Assam must end Human rights violations against persons declared foreigners : Amnesty

Assam must end human rights violations against persons declared foreigners by the Foreigners Tribunals and held in detention centers across the state, Amnesty India said in its new briefing “Between Fear and Hatred: Surviving Migration Detention in Assam”.

Detention of ‘irregular foreigners’ in detention centres within prisons, often indefinitely, has become routine in Assam. The briefing traces the history of the anti-foreigner agitation in Assam, the legal regime and processes for identifying, detaining and deporting ‘foreigners’, and the inhumane conditions in detention centres in Assam.

“The government of Assam should remember that the constitutional right to life and personal liberty is available to all persons, including foreigners. Detention must be an exception, and used only as a last resort, while dealing with irregular migrants” said Akar Patel of Amnety India.

He further said that their study found a number of persons who have been in detention centres for months and even years, without any access to parole. They are separated from their families and have limited contact with the outside world. Other than severely restricting movement and access to livelihood, indefinite detention has devastating effects on the mental health of those detained and their families.

Amnesty India found that there is no statutory limit on the period for which individuals declared as foreigners can be detained; individuals declared as foreigners are kept inside criminal prisons along with convicts and undertrial prisoners, circumstances and conditions of detention cause harm to individuals’ mental and physical health and foreigners Tribunals, which adjudicate citizenship cases, follow flawed processes to identify irregular foreigners.

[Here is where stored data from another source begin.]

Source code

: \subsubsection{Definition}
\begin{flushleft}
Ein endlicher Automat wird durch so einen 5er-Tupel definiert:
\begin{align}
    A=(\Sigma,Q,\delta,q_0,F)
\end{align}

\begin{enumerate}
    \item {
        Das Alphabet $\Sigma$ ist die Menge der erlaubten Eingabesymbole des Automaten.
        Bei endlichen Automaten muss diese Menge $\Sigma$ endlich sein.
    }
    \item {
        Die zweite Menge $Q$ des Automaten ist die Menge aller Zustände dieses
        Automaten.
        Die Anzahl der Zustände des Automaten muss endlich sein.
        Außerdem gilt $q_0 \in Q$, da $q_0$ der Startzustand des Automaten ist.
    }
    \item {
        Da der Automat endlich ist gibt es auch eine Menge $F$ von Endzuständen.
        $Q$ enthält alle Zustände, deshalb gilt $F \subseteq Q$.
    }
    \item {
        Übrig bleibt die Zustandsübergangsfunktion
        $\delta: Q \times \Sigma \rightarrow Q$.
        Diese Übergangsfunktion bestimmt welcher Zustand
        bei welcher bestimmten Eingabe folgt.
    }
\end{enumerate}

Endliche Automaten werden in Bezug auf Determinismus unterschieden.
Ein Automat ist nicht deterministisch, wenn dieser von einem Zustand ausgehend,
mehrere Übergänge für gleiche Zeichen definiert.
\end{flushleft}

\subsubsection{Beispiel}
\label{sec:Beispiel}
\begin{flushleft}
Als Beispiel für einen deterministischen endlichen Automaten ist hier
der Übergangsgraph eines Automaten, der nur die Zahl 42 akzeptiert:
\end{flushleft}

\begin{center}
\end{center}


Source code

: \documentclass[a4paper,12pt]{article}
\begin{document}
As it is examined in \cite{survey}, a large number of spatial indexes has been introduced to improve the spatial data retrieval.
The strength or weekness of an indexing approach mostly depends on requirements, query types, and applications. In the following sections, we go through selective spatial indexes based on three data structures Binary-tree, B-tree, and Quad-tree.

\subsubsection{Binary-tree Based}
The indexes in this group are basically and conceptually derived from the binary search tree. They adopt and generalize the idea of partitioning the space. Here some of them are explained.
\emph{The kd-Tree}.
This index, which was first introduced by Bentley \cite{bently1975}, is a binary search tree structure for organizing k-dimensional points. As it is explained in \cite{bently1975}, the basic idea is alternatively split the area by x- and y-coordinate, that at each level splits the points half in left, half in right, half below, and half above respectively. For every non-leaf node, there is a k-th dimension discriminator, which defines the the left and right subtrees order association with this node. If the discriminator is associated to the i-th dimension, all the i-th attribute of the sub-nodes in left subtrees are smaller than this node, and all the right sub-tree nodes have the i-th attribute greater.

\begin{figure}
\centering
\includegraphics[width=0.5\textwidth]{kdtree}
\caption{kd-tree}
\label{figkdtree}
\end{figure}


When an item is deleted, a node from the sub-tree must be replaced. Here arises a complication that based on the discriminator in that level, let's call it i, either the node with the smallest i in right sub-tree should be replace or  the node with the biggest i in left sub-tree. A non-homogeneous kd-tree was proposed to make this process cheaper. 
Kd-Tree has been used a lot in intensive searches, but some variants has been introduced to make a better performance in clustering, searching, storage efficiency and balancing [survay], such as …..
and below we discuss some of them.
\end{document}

As on 25 September 2018, 1,037 persons declared foreigners were being detained in detention centres in Assam. Many do not know what crimes have led to their incarceration. Most of them do not know what the future holds. They have no certainty about whether they will ever be released, and if so, when.

“In fact, 30% of the 1,037 detainees in detention centres as on 25 September 2018 were declared foreigners in proceedings they were not even aware of. There is pressure on Tribunals to dispose off a large number of cases and that is disturbing. The authorities have totally failed to consider non-custodial alternatives to detention,” said Leah Verghese, an Amnesty India researcher who worked on the briefing.